17. The At-the-Market Distribution Eligibility Requirements are outlined in section 9.3(1)(b) of NI 44-102, pursuant to which, only equity securities may be distributed by way of an at-the-market distribution using the shelf procedures.
18. The term "equity security" is defined under the Legislation as a security that carries a residual right to participate in the earnings of the issuer and, on the liquidation or winding up of the issuer, in its assets.
19. The Class A-1 Exchangeable Shares do not carry a residual right to participate in the assets of the company upon liquidation or winding-up of the company, and accordingly, are not equity securities under the Legislation.
20. The Class A-1 Exchangeable Shares provide holders thereof with a security of a reporting issuer having an economic return equivalent to an investment in Brookfield Class A Shares, which are equity securities under the Legislation.

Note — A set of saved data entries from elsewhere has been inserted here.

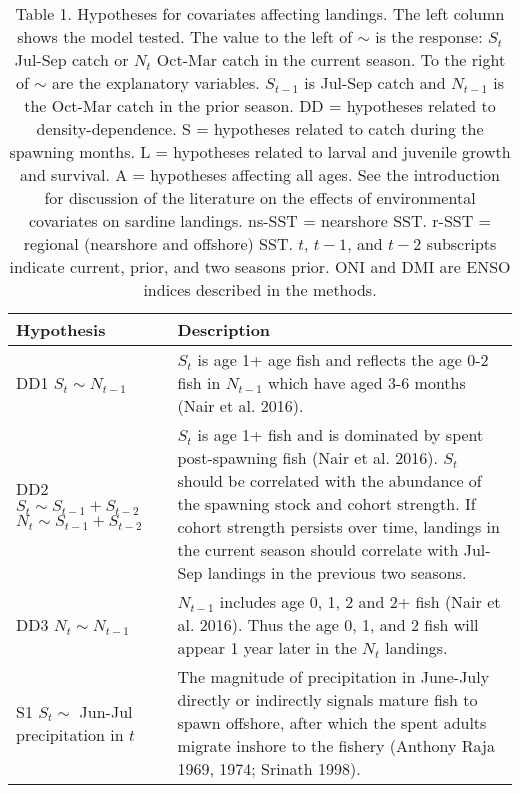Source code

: 

\begin{table}

\caption{\label{tab:print-table-hyp}Table 1. Hypotheses for covariates affecting landings.  The left column shows the model tested. The value to the left of $\sim$ is the response: $S_t$ Jul-Sep catch or $N_t$ Oct-Mar catch in the current season. To the right of $\sim$ are the explanatory variables. $S_{t-1}$ is Jul-Sep catch and $N_{t-1}$ is the Oct-Mar catch in the prior season. DD = hypotheses related to density-dependence. S = hypotheses related to catch during the spawning months. L = hypotheses related to larval and juvenile growth and survival. A = hypotheses affecting all ages. See the introduction for discussion of the literature on the effects of environmental covariates on sardine landings. ns-SST = nearshore SST. r-SST = regional (nearshore and offshore) SST. $t$, $t-1$, and $t-2$ subscripts indicate current, prior, and two seasons prior. ONI and DMI are ENSO indices described in the methods.}
\centering
\begin{tabular}[t]{>{\raggedright\arraybackslash}p{5.5cm}|>{\raggedright\arraybackslash}p{10cm}}
\hline
Hypothesis & Description\\
\hline
DD1 \newline $S_t \sim N_{t-1}$ & $S_t$ is age 1+ age fish and reflects the age 0-2 fish in $N_{t-1}$ which have aged 3-6 months (Nair et al. 2016).\\
\hline
DD2 \newline $S_t \sim S_{t-1} + S_{t-2}$ \newline $N_t \sim S_{t-1} + S_{t-2}$ & $S_t$ is age 1+ fish and is dominated by spent post-spawning fish (Nair et al. 2016). $S_t$ should be correlated with the abundance of the spawning stock and cohort strength. If cohort strength persists over time, landings in the current season should correlate with Jul-Sep landings in the previous two seasons.\\
\hline
DD3 \newline $N_t \sim N_{t-1}$ & $N_{t-1}$ includes age 0, 1, 2 and 2+ fish (Nair et al. 2016). Thus the age 0, 1, and 2 fish will appear 1 year later in the $N_t$ landings.\\
\hline
S1 \newline $S_t \sim$ Jun-Jul precipitation in $t$ & The magnitude of precipitation in June-July directly or indirectly signals mature fish to spawn offshore, after which the spent adults migrate inshore to the fishery (Anthony Raja 1969, 1974; Srinath 1998).\\

\end{tabular}
\end{table}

21. Based upon the rationale provided in paragraph 17 above, it would not be prejudicial to the public interest to exempt the company from the At-the-Market Distribution Eligibility Requirements in respect of a distribution of Class A-1 Exchangeable Shares.
Decision
The principal regulator is satisfied that the decision meets the test set out in the Legislation for the principal regulator to make the decision.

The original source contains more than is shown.